Digitization of the movement displacement trajectories of the players, within the selected sequences of play, was performed with Tacto 7.0 (Fernandes, Folgado, Duarte, & Malta, 2010). This process consisted of following with a computer mouse the displacement trajectory (i.e., the projection on the floor of the center of gravity) of the attackers and the defenders involved in each offensive play. This software allowed us to extract participants' virtual bi-dimensional coordinates (in pixels). Afterwards, we performed a direct linear transformation (2D-DLT) to real court coordinates and applied Butterworth 6Hz low pass filter for smoothing purposes (Winter, 2005). The bottom left corner of the basketball court was assigned as origin of a Cartesian coordinate system while the length of the court (i.e. lateral line) was assigned as y-axis and the width of the court (end line) as x-axis. In this study, the intra and inter-rater reliability estimate, obtained by the digitization, over three consecutive days of an exemplar trial of participant's displacement movement trajectories was, respectively, a = .99 and a = .99. In parallel, an experienced basketball coach (with 11 years of officiating experience and Level 2 Certificate in coaching Basketball) visually inspected video images of participants' performance to notate ball trajectory over Area 1 and Area 2 of performance (further information below) in the selected sequences of play. Intra and inter-observer reliability for the categorization process was, respectively, a = 1.00 and a = 1.00.

In order to examine the relative position of attackers and defenders we considered seven performance areas: i) A1, longitudinal half correspondent to the ball location; ii) A2, longitudinal half opposite to the ball location; iii) A3, "painted area" and iv) half-court divided in 4 sub-areas, using free-throw line as reference, A4, A5, A6, and A7) (Fig.1).

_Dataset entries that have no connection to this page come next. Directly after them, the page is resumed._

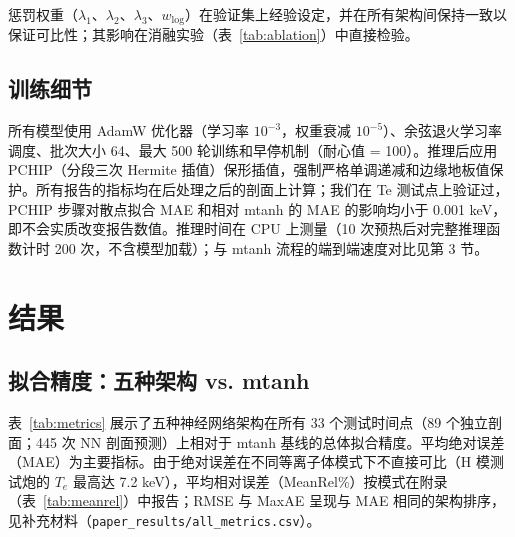\documentclass[a4paper,12pt]{ctexart}
\begin{document}
惩罚权重（$\lambda_1$、$\lambda_2$、$\lambda_3$、$w_{\log}$）在验证集上经验设定，并在所有架构间保持一致以保证可比性；其影响在消融实验（表~\ref{tab:ablation}）中直接检验。

\subsection{训练细节}

所有模型使用 AdamW 优化器（学习率 $10^{-3}$，权重衰减 $10^{-5}$）、余弦退火学习率调度、批次大小 64、最大 500 轮训练和早停机制（耐心值 = 100）。推理后应用 PCHIP（分段三次 Hermite 插值）保形插值，强制严格单调递减和边缘地板值保护。所有报告的指标均在后处理之后的剖面上计算；我们在 Te 测试点上验证过，PCHIP 步骤对散点拟合 MAE 和相对 mtanh 的 MAE 的影响均小于 0.001 keV，即不会实质改变报告数值。推理时间在 CPU 上测量（10 次预热后对完整推理函数计时 200 次，不含模型加载）；与 mtanh 流程的端到端速度对比见第 3 节。

\section{结果}

\subsection{拟合精度：五种架构 vs. mtanh}

表~\ref{tab:metrics} 展示了五种神经网络架构在所有 33 个测试时间点（89 个独立剖面；445 次 NN 剖面预测）上相对于 mtanh 基线的总体拟合精度。平均绝对误差（MAE）为主要指标。由于绝对误差在不同等离子体模式下不直接可比（H 模测试炮的 $T_e$ 最高达 7.2 keV），平均相对误差（MeanRel\%）按模式在附录（表~\ref{tab:meanrel}）中报告；RMSE 与 MaxAE 呈现与 MAE 相同的架构排序，见补充材料（\texttt{paper\_results/all\_metrics.csv}）。
\end{document}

Given the official court dimensions, we used real court coordinates of player movement trajectories over the selected sequences of play to compute, on a moment-to-moment basis, the spatial position of each player according to the seven areas of performance. This procedure allowed obtaining three dependent variables, in function of the position of the attackers and defender over time in each area of performance:

i) Number of attackers (NA);

ii) Number of defenders (ND);

iii) Ratio attackers - defenders (RAD), equals number of attackers (NA) subtracted by the number of defenders (ND).

All data were computed in MATLAB®, R2008a software (The MathWorks Inc, Natick, MA, USA).

The number of attackers (NA) and number of defenders (ND) were submitted to a Multivariate Analysis of Variance, with the two different outcomes (2 levels: successful offense and unsuccessful offense) and the seven performance areas (7 levels: A1, A2, A3, A4, A5, A6 e A7). In all cases we used a significance level of p < .05. The ratio attackers - defenders (RAD) was submitted to a 2x7 mixed-design ANOVA, being the two different outcomes (2 levels: successful offense and unsuccessful offense) as between-participant factor and the seven performance areas (7 levels: A1, A2, A3, A4, A5, A6 e A7) as within-participant factor. All statistics were computed with SPSS® 20.0 software (IBM SPSS Inc., Chicago, IL, USA).

This study was conducted within the guidelines of the American Psychological Association (6th Edition) and a local university ethics committee approved the protocol. The procedures followed were in accordance with the Helsinki Declaration of 1975, as revised in 2000.



We found a main effect of performance area on both the number of attackers and defenders, respectively, F(6, 56) = 46.36, p < .01, η2 = .83, and F(6, 56) = 38.22, p < .01, η2 = .80. Area 1 presented larger values on the number of attackers (M = 2.91, SD = .11), followed by Area 2 (M = 2.1, SD = .11). Area 1 presented larger values on the number of defenders (M = 2.35, SD = .16), followed by area 7 (M = 2.13, SD = .16). There was also a significant interaction between the outcome of the sequence of play x performance area on the number of defenders, F(1, 56) = 2.48, p < .05, η2 = .82. Area 3 presented higher number of defenders for successful offense (M = 2.27, SD = .23) and a lower number of defenders for unsuccessful offense (M = 1.31, SD = .23) (Fig.2). These results suggest that a larger number of defenders in frontal and closer areas to the basket (Area 3) was related to successful offense. We found no significant interaction between the outcome of the sequence of play x performance area on the number of attackers (NA), F(1, 56) = 1.09, p = .38, η2 = .38.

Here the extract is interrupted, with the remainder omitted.